By hiding the menu you are reducing the visibility of your products content under the assumption your users are aware of the Hamburger recognition.

If your user base does make the ‘Menu’ connection you are still limiting visibility of content by forcing user interaction to open a hidden menu and in some cases scroll to further hidden content. As a user progresses through this journey of side menu content there is no immediate visual feedback on your current location, no active states. You are forcing users to remember where they are and/or navigate back to the side menu this just provides an experience with hindering friction.
Whilst this is the material design pattern for android, as soon as we try and implement this to the IOS platform it can have negative affects as it sits in conjunction with native IOS navigation rules.

Doing so increases visual clutter on what should remain functional native controls, it begins to blur the relationship between icon, text and other functional elements on the same navigation bar. Before using this menu solution think about how you are presenting menu items, you will have higher engagement exposing menu items alternatively you can prioritise your content within the side menu to focus on product features.

Within material design
IOS Tray
The tab bar which has become native to the IOS platform is a lot more direct in user experience, it provides exposed access to your products content which shares a similar value of importance. Additionally there is some visual feedback for active/inactive states so a user can now identify their position which is easily recognised. This tab bar remains consistent across every view of the app giving a clear communication of context.

However, size is a factor of this navigation menu, unlike the hamburger, this has to forfeit real estate of your devices view port reducing the content that can be seen at any given time. Similarly, you can only fit a maximum of 5 menu items (following apples guidelines) before falling in to the same visibility trap as the hamburger. At any one given time you should only use a maximum of 5 menu items which will include an accompanying icon and description label. This is the maximum number that can comfortably sit together and not lose quality in size or impact the touch hitbox area of 44pt.
Gesture based
In addition to the solid navigation patterns undertaken by IOS and Android, as we develop smarter phones along with that becomes new ways of interacting with our devices. Apps are becoming more and more gestural relying less on the visual UI and instead relying on intuitive gestural commands such as swiping left, right, up and down for small tasks like scrolling and next page. These gestures have become embedded in our culture so much that it is now a universal form of communication that any culture can pick up, there is no language barrier in this visual communication.
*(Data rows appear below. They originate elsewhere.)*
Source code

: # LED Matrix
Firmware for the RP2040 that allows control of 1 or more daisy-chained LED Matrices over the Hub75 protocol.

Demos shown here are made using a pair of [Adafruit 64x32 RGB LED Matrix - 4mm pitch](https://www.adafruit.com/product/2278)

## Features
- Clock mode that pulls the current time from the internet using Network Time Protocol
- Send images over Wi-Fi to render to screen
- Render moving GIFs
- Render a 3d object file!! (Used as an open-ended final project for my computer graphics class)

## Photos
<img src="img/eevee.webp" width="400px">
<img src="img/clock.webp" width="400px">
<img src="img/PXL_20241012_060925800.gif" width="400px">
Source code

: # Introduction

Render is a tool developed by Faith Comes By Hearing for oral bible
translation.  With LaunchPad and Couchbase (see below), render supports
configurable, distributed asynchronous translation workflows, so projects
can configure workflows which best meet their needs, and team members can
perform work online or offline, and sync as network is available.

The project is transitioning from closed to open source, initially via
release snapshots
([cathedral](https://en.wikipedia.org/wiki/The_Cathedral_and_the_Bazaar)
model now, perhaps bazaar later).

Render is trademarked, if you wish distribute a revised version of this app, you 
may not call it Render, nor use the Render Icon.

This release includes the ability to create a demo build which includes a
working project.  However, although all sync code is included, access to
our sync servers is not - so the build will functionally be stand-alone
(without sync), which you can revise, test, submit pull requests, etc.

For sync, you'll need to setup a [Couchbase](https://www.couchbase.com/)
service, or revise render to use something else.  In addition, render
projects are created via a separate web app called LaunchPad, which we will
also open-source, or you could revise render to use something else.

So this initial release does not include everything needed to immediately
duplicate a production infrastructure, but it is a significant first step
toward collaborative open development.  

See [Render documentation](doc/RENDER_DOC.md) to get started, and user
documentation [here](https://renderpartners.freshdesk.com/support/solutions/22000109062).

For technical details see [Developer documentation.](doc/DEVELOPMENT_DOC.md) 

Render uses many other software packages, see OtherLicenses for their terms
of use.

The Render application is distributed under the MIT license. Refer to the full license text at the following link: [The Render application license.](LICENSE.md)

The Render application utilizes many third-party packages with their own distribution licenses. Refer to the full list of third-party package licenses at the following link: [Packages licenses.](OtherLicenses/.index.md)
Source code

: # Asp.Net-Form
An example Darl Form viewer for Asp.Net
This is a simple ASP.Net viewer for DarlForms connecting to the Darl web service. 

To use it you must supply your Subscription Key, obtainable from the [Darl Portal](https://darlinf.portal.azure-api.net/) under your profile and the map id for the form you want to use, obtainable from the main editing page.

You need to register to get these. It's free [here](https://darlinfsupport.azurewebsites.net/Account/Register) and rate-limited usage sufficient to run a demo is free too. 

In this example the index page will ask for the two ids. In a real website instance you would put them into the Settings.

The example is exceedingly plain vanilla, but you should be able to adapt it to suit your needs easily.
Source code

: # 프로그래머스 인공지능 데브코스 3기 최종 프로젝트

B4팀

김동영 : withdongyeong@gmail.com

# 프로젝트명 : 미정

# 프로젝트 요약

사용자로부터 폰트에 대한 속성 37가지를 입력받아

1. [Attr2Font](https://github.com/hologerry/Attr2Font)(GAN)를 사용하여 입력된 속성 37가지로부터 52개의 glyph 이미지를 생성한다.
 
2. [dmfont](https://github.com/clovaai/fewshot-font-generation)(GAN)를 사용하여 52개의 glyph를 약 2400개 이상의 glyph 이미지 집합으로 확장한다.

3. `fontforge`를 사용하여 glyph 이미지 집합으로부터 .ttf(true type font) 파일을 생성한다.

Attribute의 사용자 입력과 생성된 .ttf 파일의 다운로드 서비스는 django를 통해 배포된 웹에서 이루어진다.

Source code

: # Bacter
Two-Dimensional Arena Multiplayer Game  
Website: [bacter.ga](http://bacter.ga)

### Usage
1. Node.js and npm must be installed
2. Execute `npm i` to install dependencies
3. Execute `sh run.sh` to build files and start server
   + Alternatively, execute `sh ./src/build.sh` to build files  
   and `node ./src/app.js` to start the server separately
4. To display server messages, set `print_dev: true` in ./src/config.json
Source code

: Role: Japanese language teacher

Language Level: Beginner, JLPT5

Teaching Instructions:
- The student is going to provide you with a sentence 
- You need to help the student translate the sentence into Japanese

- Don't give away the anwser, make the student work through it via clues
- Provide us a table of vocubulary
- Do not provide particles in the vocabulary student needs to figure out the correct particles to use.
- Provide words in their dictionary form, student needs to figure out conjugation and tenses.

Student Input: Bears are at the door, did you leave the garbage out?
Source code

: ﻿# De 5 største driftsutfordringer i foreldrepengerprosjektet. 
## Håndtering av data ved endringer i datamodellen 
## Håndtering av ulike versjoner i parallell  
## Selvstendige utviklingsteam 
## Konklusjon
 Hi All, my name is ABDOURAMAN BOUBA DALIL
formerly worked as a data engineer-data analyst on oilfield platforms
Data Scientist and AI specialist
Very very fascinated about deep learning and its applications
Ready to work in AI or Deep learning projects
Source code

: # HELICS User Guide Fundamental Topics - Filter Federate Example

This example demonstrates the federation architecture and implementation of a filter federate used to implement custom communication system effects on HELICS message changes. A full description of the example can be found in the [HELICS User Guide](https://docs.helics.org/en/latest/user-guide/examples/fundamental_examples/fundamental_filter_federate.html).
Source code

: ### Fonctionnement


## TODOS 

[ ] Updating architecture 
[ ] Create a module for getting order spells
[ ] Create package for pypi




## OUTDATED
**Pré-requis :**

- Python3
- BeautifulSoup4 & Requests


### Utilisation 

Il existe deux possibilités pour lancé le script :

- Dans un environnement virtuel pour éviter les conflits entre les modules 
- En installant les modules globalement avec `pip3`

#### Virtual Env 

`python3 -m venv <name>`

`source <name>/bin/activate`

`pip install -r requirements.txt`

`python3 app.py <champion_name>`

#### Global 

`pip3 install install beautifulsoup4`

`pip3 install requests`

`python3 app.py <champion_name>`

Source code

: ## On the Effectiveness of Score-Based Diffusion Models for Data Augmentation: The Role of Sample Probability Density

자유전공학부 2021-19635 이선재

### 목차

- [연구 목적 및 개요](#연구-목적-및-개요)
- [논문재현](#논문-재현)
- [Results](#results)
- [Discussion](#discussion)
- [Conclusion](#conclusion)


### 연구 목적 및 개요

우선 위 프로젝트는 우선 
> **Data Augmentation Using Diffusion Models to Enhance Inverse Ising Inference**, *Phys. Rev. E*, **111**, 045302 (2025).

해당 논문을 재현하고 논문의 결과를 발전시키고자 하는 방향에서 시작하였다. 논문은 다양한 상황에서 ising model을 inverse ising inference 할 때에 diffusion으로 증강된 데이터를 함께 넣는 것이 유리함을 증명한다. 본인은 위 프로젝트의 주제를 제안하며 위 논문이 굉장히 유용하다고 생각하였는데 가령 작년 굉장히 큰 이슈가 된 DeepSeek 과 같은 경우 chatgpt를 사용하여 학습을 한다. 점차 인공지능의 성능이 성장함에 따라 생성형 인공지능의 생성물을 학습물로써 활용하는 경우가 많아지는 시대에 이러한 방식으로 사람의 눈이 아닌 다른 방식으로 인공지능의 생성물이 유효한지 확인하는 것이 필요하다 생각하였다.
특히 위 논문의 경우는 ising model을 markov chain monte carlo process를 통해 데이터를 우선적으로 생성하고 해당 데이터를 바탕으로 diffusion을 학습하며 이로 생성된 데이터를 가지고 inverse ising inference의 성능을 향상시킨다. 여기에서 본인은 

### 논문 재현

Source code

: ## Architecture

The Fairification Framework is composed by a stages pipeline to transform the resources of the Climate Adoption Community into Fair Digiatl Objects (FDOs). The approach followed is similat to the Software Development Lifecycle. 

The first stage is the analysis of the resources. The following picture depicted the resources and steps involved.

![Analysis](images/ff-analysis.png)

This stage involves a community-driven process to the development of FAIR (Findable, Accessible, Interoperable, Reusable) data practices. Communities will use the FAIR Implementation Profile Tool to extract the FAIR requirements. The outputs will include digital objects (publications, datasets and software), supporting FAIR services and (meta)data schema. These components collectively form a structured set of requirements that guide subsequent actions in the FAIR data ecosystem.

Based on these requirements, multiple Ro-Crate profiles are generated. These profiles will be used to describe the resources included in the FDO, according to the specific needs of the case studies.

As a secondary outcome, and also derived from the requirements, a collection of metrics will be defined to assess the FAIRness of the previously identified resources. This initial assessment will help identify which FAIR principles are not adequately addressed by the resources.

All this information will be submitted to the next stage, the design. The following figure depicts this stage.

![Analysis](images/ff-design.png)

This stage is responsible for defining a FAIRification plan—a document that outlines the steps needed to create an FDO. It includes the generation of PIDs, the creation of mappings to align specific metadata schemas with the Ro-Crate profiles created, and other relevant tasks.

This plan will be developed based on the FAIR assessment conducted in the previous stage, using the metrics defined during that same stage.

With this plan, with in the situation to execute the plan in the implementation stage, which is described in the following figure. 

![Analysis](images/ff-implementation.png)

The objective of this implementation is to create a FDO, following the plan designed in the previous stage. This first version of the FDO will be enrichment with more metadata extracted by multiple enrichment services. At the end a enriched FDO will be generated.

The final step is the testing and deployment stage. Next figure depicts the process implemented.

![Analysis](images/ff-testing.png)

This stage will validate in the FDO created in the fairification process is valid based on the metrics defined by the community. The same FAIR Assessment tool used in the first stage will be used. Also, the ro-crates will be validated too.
Doing this removes any UI clutter to focus on core interactions that will define your product.
Conclusion
When designing your app, you should take a content first approach to establish your navigation pattern. Understand your audience, why are they using this app? What goals do they want to achieve while using it? If they fail at navigating or meeting those goals they will likely drop off. Make it easier to use with no friction in usability and you will retain users.